The access control for this repository should be the same as it currently is. Developers has access to core and extra. Trusted Users have access to community. And multilib is granted on a need-to-need basis.

This allows Developers and Trusted Users to create new canonical package repositories in the package group without devops support, and allows for smooth operation.

The default access for these repositories should be,

  • No issue creation
  • No Merge Requests.
  • Maintainers should be able to enable or disable this on a case-by-case basis.

We still have our bugtracker for handling issues, features and bugs. And not everyone want the added commitment of handling pull-requests directly on the repo. Thus it should be decided maintainer by maintainer themselves.

This also allows us to *know* where repositories are for the sake of script integrations later on.

git

The git interaction of this layout should be fairly straight forward. Remotes are cheap, and so are new repositories. The canonical repositories in the package group is where dbscripts intersects with the maintainer, along with a rewritten asp tool. Besides this, anything should be supported. If the maintainer wishes to have a subtree, submodule or some other mono repository structure it should be simple to construct this from the single lonely repositories for easier management.

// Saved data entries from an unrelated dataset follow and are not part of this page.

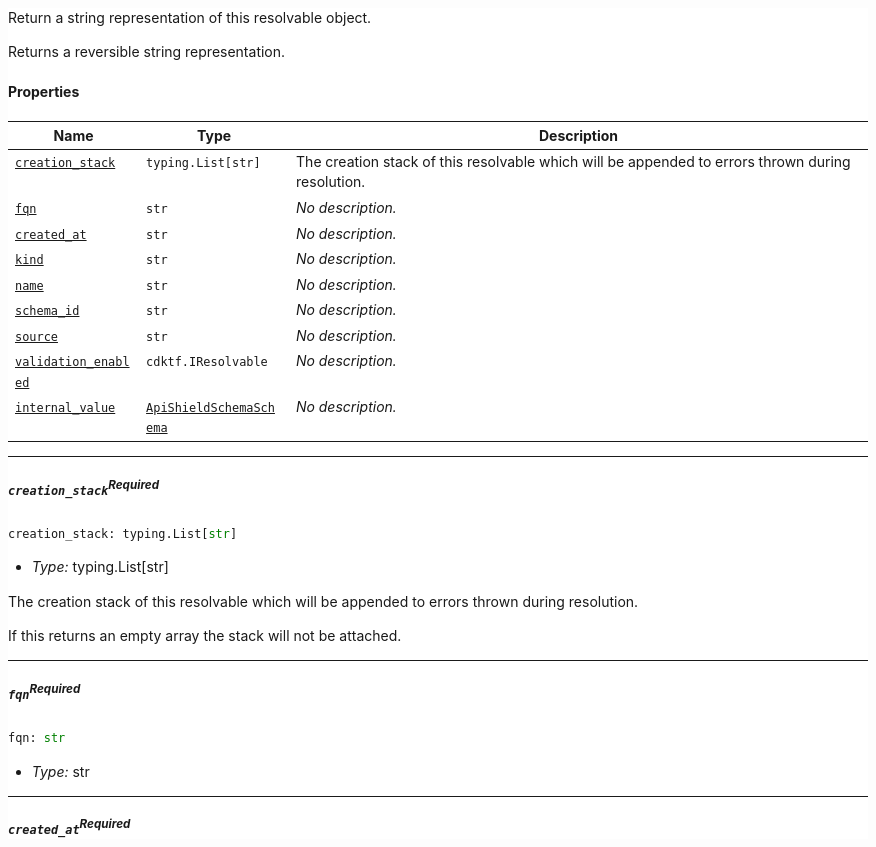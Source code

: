 Return a string representation of this resolvable object.

Returns a reversible string representation.


#### Properties <a name="Properties" id="Properties"></a>

| **Name** | **Type** | **Description** |
| --- | --- | --- |
| <code><a href="#@cdktf/provider-cloudflare.apiShieldSchema.ApiShieldSchemaSchemaOutputReference.property.creationStack">creation_stack</a></code> | <code>typing.List[str]</code> | The creation stack of this resolvable which will be appended to errors thrown during resolution. |
| <code><a href="#@cdktf/provider-cloudflare.apiShieldSchema.ApiShieldSchemaSchemaOutputReference.property.fqn">fqn</a></code> | <code>str</code> | *No description.* |
| <code><a href="#@cdktf/provider-cloudflare.apiShieldSchema.ApiShieldSchemaSchemaOutputReference.property.createdAt">created_at</a></code> | <code>str</code> | *No description.* |
| <code><a href="#@cdktf/provider-cloudflare.apiShieldSchema.ApiShieldSchemaSchemaOutputReference.property.kind">kind</a></code> | <code>str</code> | *No description.* |
| <code><a href="#@cdktf/provider-cloudflare.apiShieldSchema.ApiShieldSchemaSchemaOutputReference.property.name">name</a></code> | <code>str</code> | *No description.* |
| <code><a href="#@cdktf/provider-cloudflare.apiShieldSchema.ApiShieldSchemaSchemaOutputReference.property.schemaId">schema_id</a></code> | <code>str</code> | *No description.* |
| <code><a href="#@cdktf/provider-cloudflare.apiShieldSchema.ApiShieldSchemaSchemaOutputReference.property.source">source</a></code> | <code>str</code> | *No description.* |
| <code><a href="#@cdktf/provider-cloudflare.apiShieldSchema.ApiShieldSchemaSchemaOutputReference.property.validationEnabled">validation_enabled</a></code> | <code>cdktf.IResolvable</code> | *No description.* |
| <code><a href="#@cdktf/provider-cloudflare.apiShieldSchema.ApiShieldSchemaSchemaOutputReference.property.internalValue">internal_value</a></code> | <code><a href="#@cdktf/provider-cloudflare.apiShieldSchema.ApiShieldSchemaSchema">ApiShieldSchemaSchema</a></code> | *No description.* |

---

##### `creation_stack`<sup>Required</sup> <a name="creation_stack" id="@cdktf/provider-cloudflare.apiShieldSchema.ApiShieldSchemaSchemaOutputReference.property.creationStack"></a>

```python
creation_stack: typing.List[str]
```

- *Type:* typing.List[str]

The creation stack of this resolvable which will be appended to errors thrown during resolution.

If this returns an empty array the stack will not be attached.

---

##### `fqn`<sup>Required</sup> <a name="fqn" id="@cdktf/provider-cloudflare.apiShieldSchema.ApiShieldSchemaSchemaOutputReference.property.fqn"></a>

```python
fqn: str
```

- *Type:* str

---

##### `created_at`<sup>Required</sup> <a name="created_at" id="@cdktf/provider-cloudflare.apiShieldSchema.ApiShieldSchemaSchemaOutputReference.property.createdAt"></a>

When releasing packages, *signed* tags of the pkgver needs to be done. This allows dbscripts to attest the validity of the package release, along with the signed package tarball the maintainer has created. Equally, devtools should aid the packager in these situations.

State repository layout

dbscripts would maintain a separate git repository responsible for keeping track of the package version between releases. Each pkgbase is represented as a file denoting the package version.

$ tree /srv/dbscripts
    dbscripts
    ├── core-x86_64
    │   ├── bash
    │   ├── linux
    │   └── vim
    ├── extra-x86_64
    ├── multilib
    ├── ...
/srv/dbscripts/core-x86_64/bash
bash 4.4.023-1 f19949abae19c11687679663c488a3321e138e4b

This repository is tagged with an incremented number, or a date, and represent the state of the Arch Linux repositories over time. It would keep track of the repository by implementing the same commits as we have in todays svn repository.

The following Git log is from the experimental repository.

 commit b27b2aff2022712031ee818b69f4eef1697e7d7b (HEAD -> master, origin/master)
 Author: Morten Linderud <morten@linderud.pw>
 Date:   Wed May 27 00:23:00 2020 +0200

     db-remove: hello removed by fox:

 commit 2c7c56e3a1757eb47a9cbac71f0ba9b0bb552b49
 Author: Morten Linderud <morten@linderud.pw>
 Date:   Wed May 27 00:22:59 2020 +0200

     db-move: moved hello from [core] to [extra] (x86_64):

 commit b942f04f78d3260972f6307023243f57978e7892
 Author: Morten Linderud <morten@linderud.pw>
 Date:   Tue May 26 22:54:05 2020 +0200

     updated hello-1-1 in [core-x86_64]:

dbscripts

dbscripts has been refactored so the SVN interaction. The largest different is the removal of community and packages seperation. It's easier to provide one set of tools and have dbscripts attempt to guess where the upstream repository is.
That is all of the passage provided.